Tuesday, November 23, 2010
Skating With The Stars: A Rough Draft
Skating With The Stars premiered last night and was very much a partial success. It was a decent pilot that needed tweaking. While the BBC was hoping for an American hit, it is clear that ABC wasn't willing to invest too much money on a potential flop. The show was given a half-season to prove itself and after week one, it is already obvious what needs to be reworked should the show be renewed for a second season (or in the case of Sasha Cohen's last reality show, brought back for a second episode.)
Given the immense popularity of Dancing With The Stars and the even greater stupidity of the American public, one could worry that Dick Button would be perceived as some sort of Len Goodman wannabe. That proved not to be the case, as Dick took all of fifteen seconds to warmup before he was off yelling at contestants to Straighten Their Posture! Point Your Toe! Loosen Up! Or my personal favorite, "get out of your girdle and get on with it!"
Skating With The Stars has introduced us to a new hot mess in the name of Laurie Ann Gibson. With the sides of her head shaved and outbursts reminiscent of Little Richard, she is one SNL skit waiting to happen. The best part about Laurie Ann is that she seems to think that she is judging a dance competition. The more Laurie Ann brings up "the dance," the more Dick Button subtly dismisses her and mentions how "dancing is very different from skating."

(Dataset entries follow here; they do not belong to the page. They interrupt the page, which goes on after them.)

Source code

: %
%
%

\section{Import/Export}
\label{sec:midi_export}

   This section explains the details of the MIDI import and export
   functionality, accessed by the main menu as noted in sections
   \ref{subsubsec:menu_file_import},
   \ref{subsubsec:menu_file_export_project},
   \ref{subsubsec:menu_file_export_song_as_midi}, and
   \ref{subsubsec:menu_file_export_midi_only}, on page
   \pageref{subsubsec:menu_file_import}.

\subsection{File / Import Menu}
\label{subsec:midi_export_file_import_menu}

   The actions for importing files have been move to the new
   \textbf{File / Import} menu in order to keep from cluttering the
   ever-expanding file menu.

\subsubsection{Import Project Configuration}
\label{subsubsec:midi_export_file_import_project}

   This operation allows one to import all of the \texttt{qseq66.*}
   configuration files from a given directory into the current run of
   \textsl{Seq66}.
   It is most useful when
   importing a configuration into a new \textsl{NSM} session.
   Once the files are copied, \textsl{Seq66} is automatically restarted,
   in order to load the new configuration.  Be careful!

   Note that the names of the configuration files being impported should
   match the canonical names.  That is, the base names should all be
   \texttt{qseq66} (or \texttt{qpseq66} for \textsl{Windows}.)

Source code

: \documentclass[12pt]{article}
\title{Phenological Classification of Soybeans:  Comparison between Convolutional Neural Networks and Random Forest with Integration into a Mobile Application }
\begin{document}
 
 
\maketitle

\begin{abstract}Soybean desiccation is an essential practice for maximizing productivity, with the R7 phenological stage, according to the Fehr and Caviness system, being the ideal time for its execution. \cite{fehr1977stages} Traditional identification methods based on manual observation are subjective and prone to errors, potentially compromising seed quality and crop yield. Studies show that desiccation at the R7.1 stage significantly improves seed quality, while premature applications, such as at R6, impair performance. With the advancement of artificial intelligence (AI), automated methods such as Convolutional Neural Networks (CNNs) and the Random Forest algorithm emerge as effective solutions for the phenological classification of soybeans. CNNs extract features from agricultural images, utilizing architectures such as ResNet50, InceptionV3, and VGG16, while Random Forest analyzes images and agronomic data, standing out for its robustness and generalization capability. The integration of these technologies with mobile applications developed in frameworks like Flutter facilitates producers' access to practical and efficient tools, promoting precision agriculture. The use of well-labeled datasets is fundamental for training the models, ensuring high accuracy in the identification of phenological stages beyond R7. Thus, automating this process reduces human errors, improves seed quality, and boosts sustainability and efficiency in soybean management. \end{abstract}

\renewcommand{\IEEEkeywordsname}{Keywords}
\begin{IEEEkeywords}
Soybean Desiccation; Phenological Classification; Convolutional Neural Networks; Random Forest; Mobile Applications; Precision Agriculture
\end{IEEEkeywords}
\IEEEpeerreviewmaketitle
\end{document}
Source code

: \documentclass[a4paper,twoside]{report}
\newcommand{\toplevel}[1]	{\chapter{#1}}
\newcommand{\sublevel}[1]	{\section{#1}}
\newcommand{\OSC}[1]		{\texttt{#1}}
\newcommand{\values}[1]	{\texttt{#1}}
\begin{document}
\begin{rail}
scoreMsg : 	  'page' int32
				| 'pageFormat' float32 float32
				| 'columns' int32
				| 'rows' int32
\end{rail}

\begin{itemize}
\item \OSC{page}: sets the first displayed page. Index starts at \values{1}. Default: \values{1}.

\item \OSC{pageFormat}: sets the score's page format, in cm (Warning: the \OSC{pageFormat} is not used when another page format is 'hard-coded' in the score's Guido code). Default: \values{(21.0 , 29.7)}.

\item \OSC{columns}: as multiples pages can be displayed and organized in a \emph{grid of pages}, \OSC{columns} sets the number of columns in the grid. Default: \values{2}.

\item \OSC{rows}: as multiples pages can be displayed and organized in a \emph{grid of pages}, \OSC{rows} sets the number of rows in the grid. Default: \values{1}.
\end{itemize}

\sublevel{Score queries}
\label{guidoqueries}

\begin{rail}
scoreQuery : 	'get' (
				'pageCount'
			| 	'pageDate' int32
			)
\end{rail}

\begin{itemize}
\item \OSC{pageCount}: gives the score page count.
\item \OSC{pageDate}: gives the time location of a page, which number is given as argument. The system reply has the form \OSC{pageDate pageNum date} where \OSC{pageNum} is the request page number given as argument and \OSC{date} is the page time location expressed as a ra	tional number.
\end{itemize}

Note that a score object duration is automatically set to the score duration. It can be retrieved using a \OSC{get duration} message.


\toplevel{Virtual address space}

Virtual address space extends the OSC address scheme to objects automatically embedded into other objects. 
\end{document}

As a judge, Johnny Weir is less annoying than one might fear. Given his random poor taste and Slutskaya/Plushenko love, one might worry about him. I was pleasantly surprised with how he conducted himself. He "almost sweat off his weave" after the performance of Rebecca Budig and one hottie named Fred Palascak. Mommy Dearest does NOT like Johnny's speech affectation one bit.
One eye-rolling moment was Johnny's latest rendition of Poker Face. Just as the single was overplayed on the radio, this is one exhibition that quit being interesting a long time ago. In order to add some spice, the production company looked like it paid for a new outlandish costume that Johnny designed. Unfortunately, Johnny's talent as a designer has always been debatable. The sparkly onesie is no longer attractive for Johnny now that he eats regularly and practices even less than before. In fact, Johnny Weir and Tara Modlin are oddly reminiscent of Romy and Michelle dressing for their high school prom and telling one another "we look fabulous!"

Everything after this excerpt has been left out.